What you are asked to do.
From the top of the records below down to the line containing "Creating Comprehensive Mock Data", reproduce every line exactly.

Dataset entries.
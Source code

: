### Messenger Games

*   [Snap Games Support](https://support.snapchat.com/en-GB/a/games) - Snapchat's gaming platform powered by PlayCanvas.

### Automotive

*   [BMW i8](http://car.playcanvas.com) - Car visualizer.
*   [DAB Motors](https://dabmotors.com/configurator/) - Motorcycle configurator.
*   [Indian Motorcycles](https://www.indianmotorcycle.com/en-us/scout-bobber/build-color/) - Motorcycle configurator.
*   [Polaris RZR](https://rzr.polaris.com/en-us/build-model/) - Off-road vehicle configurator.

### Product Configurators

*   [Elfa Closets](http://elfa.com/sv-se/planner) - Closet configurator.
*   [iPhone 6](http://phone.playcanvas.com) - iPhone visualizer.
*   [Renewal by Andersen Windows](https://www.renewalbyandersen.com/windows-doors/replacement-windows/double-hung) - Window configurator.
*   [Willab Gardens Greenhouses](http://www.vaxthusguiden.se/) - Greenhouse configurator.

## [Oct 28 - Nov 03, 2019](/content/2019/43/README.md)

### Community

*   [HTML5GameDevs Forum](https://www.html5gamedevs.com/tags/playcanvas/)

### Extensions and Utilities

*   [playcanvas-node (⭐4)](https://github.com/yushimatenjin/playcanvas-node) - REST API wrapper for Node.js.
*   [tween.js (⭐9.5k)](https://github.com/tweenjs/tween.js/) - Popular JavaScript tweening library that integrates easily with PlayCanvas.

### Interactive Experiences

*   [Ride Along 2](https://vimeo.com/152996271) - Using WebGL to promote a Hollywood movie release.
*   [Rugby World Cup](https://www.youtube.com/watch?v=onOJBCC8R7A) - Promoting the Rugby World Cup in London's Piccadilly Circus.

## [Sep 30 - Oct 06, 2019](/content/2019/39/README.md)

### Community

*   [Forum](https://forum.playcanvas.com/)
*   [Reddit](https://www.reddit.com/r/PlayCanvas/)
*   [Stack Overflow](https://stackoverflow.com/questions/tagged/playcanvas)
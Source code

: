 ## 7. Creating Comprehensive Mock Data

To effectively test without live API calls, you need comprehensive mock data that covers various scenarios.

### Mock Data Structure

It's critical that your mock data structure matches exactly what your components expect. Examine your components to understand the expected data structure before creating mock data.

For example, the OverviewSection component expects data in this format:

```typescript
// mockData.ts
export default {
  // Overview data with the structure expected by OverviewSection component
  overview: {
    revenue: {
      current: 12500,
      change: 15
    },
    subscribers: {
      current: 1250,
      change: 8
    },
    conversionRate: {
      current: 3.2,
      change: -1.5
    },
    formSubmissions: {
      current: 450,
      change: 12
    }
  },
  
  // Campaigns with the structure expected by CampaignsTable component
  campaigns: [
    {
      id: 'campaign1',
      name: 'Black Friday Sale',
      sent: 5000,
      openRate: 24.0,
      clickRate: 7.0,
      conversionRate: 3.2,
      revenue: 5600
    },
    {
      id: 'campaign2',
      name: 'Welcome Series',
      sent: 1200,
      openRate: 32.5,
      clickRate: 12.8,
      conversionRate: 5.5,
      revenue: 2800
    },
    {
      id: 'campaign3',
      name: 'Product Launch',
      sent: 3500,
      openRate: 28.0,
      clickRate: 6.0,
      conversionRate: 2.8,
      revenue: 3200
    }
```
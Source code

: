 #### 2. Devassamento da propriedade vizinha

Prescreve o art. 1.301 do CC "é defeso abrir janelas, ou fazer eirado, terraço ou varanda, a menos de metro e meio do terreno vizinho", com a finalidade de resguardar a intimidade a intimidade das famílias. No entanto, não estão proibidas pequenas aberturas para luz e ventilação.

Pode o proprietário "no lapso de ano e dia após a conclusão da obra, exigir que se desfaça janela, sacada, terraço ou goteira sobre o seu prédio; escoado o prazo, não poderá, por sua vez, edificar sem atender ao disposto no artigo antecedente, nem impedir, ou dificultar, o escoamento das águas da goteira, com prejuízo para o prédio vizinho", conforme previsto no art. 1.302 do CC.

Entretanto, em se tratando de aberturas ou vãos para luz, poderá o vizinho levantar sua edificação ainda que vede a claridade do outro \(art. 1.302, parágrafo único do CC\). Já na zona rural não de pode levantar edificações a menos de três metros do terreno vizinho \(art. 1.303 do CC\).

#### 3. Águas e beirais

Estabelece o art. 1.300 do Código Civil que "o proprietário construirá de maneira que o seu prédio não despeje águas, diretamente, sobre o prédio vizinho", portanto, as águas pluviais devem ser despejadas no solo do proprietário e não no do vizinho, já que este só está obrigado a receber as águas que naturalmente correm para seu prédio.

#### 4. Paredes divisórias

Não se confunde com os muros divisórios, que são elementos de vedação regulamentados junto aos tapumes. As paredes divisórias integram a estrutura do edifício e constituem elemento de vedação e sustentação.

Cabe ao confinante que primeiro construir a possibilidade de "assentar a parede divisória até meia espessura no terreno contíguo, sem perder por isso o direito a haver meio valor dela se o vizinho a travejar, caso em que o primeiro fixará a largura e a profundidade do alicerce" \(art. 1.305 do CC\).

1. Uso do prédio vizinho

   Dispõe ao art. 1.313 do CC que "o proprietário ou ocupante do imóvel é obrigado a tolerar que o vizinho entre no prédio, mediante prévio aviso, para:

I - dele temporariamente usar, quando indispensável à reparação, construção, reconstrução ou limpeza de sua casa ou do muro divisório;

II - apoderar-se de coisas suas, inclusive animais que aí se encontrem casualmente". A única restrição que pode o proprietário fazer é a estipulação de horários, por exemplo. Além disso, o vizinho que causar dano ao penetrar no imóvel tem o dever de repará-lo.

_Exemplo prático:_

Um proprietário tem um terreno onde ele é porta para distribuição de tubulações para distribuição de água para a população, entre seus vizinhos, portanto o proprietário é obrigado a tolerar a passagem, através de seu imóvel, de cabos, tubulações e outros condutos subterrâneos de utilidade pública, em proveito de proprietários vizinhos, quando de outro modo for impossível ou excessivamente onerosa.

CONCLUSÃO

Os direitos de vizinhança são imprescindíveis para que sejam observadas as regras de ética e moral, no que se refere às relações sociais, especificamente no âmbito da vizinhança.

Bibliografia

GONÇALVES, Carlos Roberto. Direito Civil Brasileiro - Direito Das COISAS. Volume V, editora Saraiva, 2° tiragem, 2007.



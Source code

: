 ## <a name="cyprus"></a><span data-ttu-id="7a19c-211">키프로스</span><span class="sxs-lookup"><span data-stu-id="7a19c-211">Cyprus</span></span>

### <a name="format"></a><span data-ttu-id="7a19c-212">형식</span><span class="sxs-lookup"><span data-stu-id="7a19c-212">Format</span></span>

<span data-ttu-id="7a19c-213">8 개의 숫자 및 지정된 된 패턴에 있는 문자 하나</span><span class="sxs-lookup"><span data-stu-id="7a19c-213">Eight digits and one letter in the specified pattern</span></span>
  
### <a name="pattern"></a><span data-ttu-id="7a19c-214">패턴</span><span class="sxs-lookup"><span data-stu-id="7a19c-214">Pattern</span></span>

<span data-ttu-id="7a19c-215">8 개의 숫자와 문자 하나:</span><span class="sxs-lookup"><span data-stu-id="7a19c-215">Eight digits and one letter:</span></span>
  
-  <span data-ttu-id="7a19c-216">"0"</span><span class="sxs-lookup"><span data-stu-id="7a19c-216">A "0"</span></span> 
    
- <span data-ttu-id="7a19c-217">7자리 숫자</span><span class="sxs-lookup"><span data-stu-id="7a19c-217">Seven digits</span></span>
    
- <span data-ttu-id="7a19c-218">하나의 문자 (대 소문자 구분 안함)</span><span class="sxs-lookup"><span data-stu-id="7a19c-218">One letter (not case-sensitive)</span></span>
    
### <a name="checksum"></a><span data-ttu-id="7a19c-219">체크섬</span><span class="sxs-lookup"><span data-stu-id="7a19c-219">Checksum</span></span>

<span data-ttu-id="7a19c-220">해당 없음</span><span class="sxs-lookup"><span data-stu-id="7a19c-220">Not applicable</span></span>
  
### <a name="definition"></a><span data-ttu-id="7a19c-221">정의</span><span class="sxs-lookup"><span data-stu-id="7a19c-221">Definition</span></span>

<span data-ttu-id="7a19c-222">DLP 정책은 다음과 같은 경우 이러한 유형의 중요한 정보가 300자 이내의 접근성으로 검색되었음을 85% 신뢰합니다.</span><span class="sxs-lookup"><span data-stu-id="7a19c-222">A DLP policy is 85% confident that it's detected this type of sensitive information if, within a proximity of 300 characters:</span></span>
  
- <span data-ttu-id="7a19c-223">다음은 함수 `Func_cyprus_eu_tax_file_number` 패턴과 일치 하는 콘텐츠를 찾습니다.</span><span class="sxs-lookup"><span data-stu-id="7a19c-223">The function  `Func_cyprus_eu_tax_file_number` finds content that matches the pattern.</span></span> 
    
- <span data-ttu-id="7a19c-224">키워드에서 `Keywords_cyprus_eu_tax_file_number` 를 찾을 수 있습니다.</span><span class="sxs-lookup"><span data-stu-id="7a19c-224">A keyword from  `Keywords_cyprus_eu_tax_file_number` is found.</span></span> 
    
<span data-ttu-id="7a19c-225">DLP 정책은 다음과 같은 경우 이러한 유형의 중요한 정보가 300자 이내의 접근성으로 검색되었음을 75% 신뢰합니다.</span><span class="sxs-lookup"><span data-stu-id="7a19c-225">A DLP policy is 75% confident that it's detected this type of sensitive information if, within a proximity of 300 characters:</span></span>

Result below.
Source code

:### Messenger Games

*   [Snap Games Support](https://support.snapchat.com/en-GB/a/games) - Snapchat's gaming platform powered by PlayCanvas.

### Automotive

*   [BMW i8](http://car.playcanvas.com) - Car visualizer.
*   [DAB Motors](https://dabmotors.com/configurator/) - Motorcycle configurator.
*   [Indian Motorcycles](https://www.indianmotorcycle.com/en-us/scout-bobber/build-color/) - Motorcycle configurator.
*   [Polaris RZR](https://rzr.polaris.com/en-us/build-model/) - Off-road vehicle configurator.

### Product Configurators

*   [Elfa Closets](http://elfa.com/sv-se/planner) - Closet configurator.
*   [iPhone 6](http://phone.playcanvas.com) - iPhone visualizer.
*   [Renewal by Andersen Windows](https://www.renewalbyandersen.com/windows-doors/replacement-windows/double-hung) - Window configurator.
*   [Willab Gardens Greenhouses](http://www.vaxthusguiden.se/) - Greenhouse configurator.

## [Oct 28 - Nov 03, 2019](/content/2019/43/README.md)

### Community

*   [HTML5GameDevs Forum](https://www.html5gamedevs.com/tags/playcanvas/)

### Extensions and Utilities

*   [playcanvas-node (⭐4)](https://github.com/yushimatenjin/playcanvas-node) - REST API wrapper for Node.js.
*   [tween.js (⭐9.5k)](https://github.com/tweenjs/tween.js/) - Popular JavaScript tweening library that integrates easily with PlayCanvas.

### Interactive Experiences

*   [Ride Along 2](https://vimeo.com/152996271) - Using WebGL to promote a Hollywood movie release.
*   [Rugby World Cup](https://www.youtube.com/watch?v=onOJBCC8R7A) - Promoting the Rugby World Cup in London's Piccadilly Circus.

## [Sep 30 - Oct 06, 2019](/content/2019/39/README.md)

### Community

*   [Forum](https://forum.playcanvas.com/)
*   [Reddit](https://www.reddit.com/r/PlayCanvas/)
*   [Stack Overflow](https://stackoverflow.com/questions/tagged/playcanvas)
Source code

: ## 7. Creating Comprehensive Mock Data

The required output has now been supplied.